ACTIVITY:
Find each line below where the word "with" occurs, and copy it.

━━ RECORD EXTRACTS

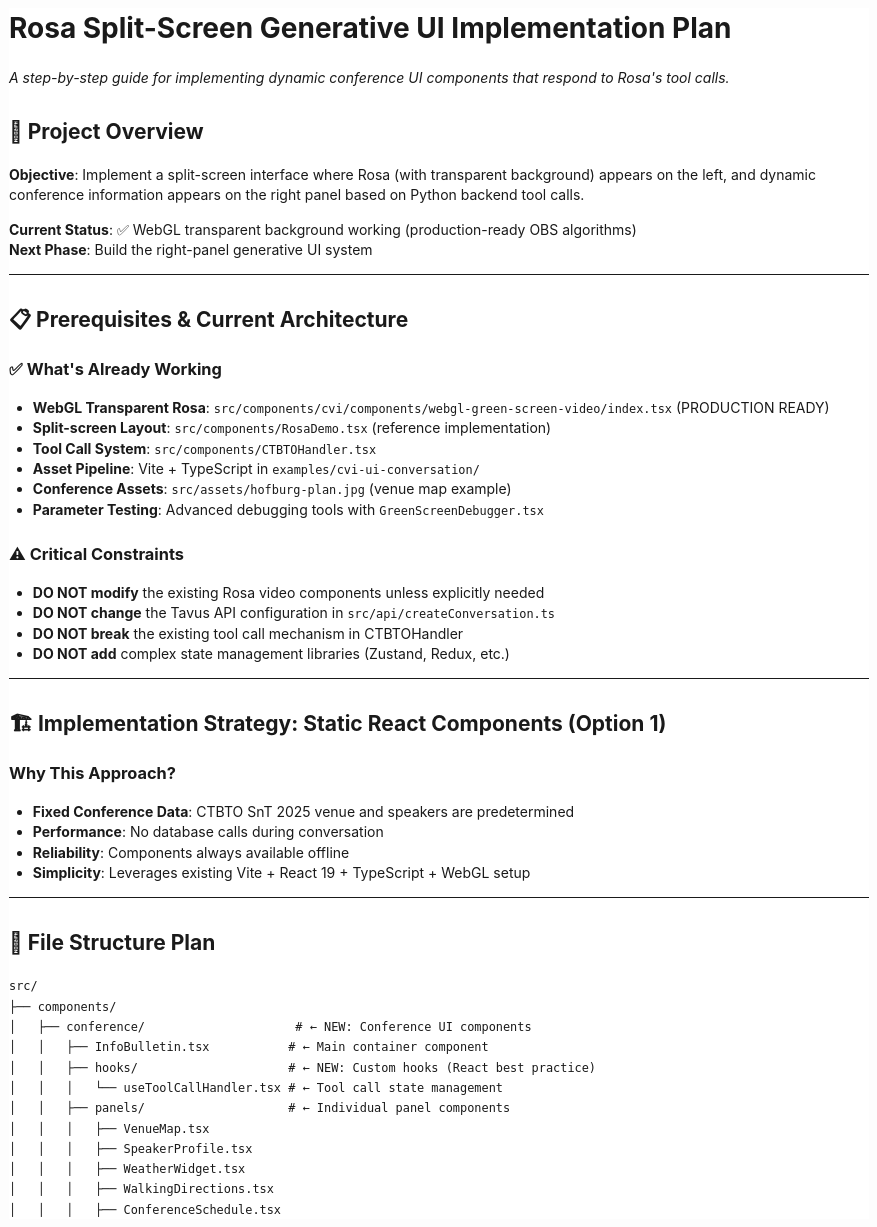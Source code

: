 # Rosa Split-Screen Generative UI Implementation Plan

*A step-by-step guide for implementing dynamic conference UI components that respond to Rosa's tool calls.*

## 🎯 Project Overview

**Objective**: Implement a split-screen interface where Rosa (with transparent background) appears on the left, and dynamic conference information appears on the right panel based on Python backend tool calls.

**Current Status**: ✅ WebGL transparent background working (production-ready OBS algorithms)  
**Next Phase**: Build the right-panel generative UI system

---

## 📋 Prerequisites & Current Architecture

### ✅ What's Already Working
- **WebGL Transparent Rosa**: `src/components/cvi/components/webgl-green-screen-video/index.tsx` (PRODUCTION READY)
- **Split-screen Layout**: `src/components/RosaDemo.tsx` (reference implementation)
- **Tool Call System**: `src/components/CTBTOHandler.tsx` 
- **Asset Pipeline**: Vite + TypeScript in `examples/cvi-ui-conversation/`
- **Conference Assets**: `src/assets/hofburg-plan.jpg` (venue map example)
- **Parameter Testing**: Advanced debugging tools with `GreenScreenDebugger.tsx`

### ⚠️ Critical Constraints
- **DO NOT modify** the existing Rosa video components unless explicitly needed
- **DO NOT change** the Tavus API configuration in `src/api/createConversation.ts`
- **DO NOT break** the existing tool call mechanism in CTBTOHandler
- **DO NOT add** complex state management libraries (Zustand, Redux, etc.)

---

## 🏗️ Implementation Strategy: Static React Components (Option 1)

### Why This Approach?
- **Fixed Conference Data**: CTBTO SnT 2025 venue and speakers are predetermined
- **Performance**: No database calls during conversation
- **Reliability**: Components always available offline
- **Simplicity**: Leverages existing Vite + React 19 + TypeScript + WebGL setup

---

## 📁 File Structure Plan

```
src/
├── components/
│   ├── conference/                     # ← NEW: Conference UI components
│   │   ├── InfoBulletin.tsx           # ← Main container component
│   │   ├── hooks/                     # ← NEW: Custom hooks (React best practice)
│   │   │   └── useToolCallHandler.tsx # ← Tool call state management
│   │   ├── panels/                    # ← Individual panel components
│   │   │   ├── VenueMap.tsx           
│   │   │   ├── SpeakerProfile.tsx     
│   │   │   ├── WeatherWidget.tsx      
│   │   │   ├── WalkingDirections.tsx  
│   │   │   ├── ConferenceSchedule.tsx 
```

━━━━

THE COMPLETED TASK:
**Objective**: Implement a split-screen interface where Rosa (with transparent background) appears on the left, and dynamic conference information appears on the right panel based on Python backend tool calls.
- **Parameter Testing**: Advanced debugging tools with `GreenScreenDebugger.tsx`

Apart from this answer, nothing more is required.